Gympie Electorate, Health Services
Mr PERRETT (Gympie—LNP) (11.14 pm): Stretched healthcare services in the Gympie electorate are one of the most common complaints I receive. Last week I met with Sunshine Coast health district representatives and community representatives for a briefing about a multidisciplinary medical centre on the Cooloola coast. I requested the briefing from the minister because of concerns about health services for the coast’s permanent population of 6,500, many on low incomes or elderly.

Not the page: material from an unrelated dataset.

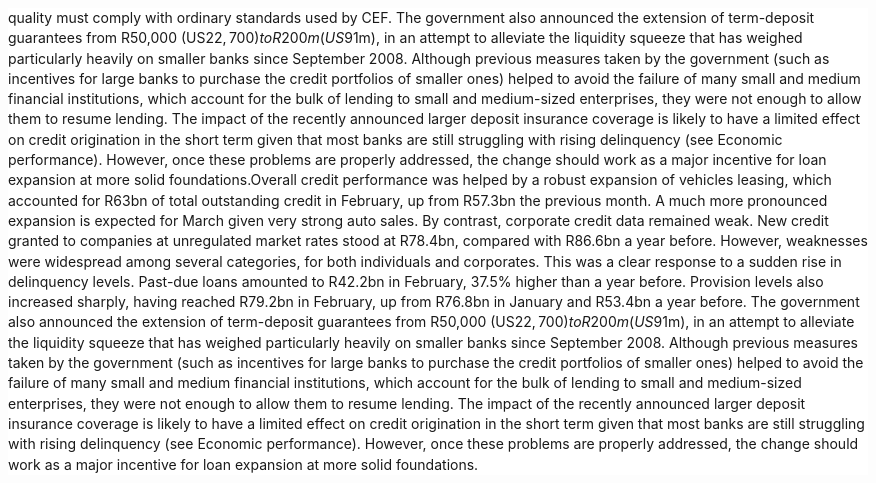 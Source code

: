 quality must comply with ordinary standards used by CEF. The government also announced the extension of term-deposit guarantees from R50,000 (US$22,700) to R200m (US$91m), in an attempt to alleviate the liquidity squeeze that has weighed particularly heavily on smaller banks since September 2008. Although previous measures taken by the government (such as incentives for large banks to purchase the credit portfolios of smaller ones) helped to avoid the failure of many small and medium financial institutions, which account for the bulk of lending to small and medium-sized enterprises, they were not enough to allow them to resume lending. The impact of the recently announced larger deposit insurance coverage is likely to have a limited effect on credit origination in the short term given that most banks are still struggling with rising delinquency (see Economic performance). However, once these problems are properly addressed, the change should work as a major incentive for loan expansion at more solid foundations.Overall credit performance was helped by a robust expansion of vehicles leasing, which accounted for R63bn of total outstanding credit in February, up from R57.3bn the previous month. A much more pronounced expansion is expected for March given very strong auto sales. By contrast, corporate credit data remained weak. New credit granted to companies at unregulated market rates stood at R78.4bn, compared with R86.6bn a year before. However, weaknesses were widespread among several categories, for both individuals and corporates. This was a clear response to a sudden rise in delinquency levels. Past-due loans amounted to R42.2bn in February, 37.5% higher than a year before. Provision levels also increased sharply, having reached R79.2bn in February, up from R76.8bn in January and R53.4bn a year before. The government also announced the extension of term-deposit guarantees from R50,000 (US$22,700) to R200m (US$91m), in an attempt to alleviate the liquidity squeeze that has weighed particularly heavily on smaller banks since September 2008. Although previous measures taken by the government (such as incentives for large banks to purchase the credit portfolios of smaller ones) helped to avoid the failure of many small and medium financial institutions, which account for the bulk of lending to small and medium-sized enterprises, they were not enough to allow them to resume lending. The impact of the recently announced larger deposit insurance coverage is likely to have a limited effect on credit origination in the short term given that most banks are still struggling with rising delinquency (see Economic performance). However, once these problems are properly addressed, the change should work as a major incentive for loan expansion at more solid foundations.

The department advised that it is about to start on two-, five- and 10-year forward plans for our local health and infrastructure needs. In July it will start collecting data for a detailed analysis and demographic profile of the region, both now and with future expectations from population growth. It will include statistics such as emergency department treatments, types of trauma and ambulance transfers and will look at capital, infrastructure and workforce needs.
The coast’s population swells by thousands during the peak tourist season. Patients travel significant distances for many basic treatments that are available in towns with populations as low as 2,000 that could be performed in a local multidisciplinary centre. In late April there were no doctors available at the coast’s only surgery. Many patients were too ill or had no transport to travel a 100-kilometre round trip to the Gympie Hospital. The community started the not-for-profit Cooloola Coast Medical Transport service to take patients—the frail, aged, disabled, geographically or socially isolated—to out-of-town medical appointments. It fills the gaps in the current system provided by the Queensland Ambulance Service and the Patient Transport Subsidy Scheme.
The emergency ward and maternity services at the Gympie Hospital urgently need upgrading and expansion. Residents tell me that the emergency department cannot cope with the number of patients fronting up. They are told to come back later, travel a 185-kilometre round trip to the Sunshine Coast or go find a GP. Gympie Private Hospital closed in late February. Patients either are fronting up to the Gympie Hospital or are forced to travel to the Sunshine Coast. Some dental procedures that require access to a theatre can no longer be performed in the region.
Residents from Glenwood and surrounding towns are calling for an ambulance station. More than 6,000 residents often wait up to 40 minutes for an ambulance from Gympie or Maryborough. It is a trip of between 40 and 60 kilometres to reach Glenwood, let alone someone’s residence—and double that to be taken back.
Complaints include waiting lists that are like a game of snakes and ladders, patients being transferred to hospitals out of the region then discharged with no way of getting home, long waiting times in ED, no beds, being sent home only to return with a worsening condition, being told the hospital cannot help and to ‘go talk to your GP’—that is a bit hard when you cannot get into a GP—and receiving no confirmation that appointment bookings are even registered.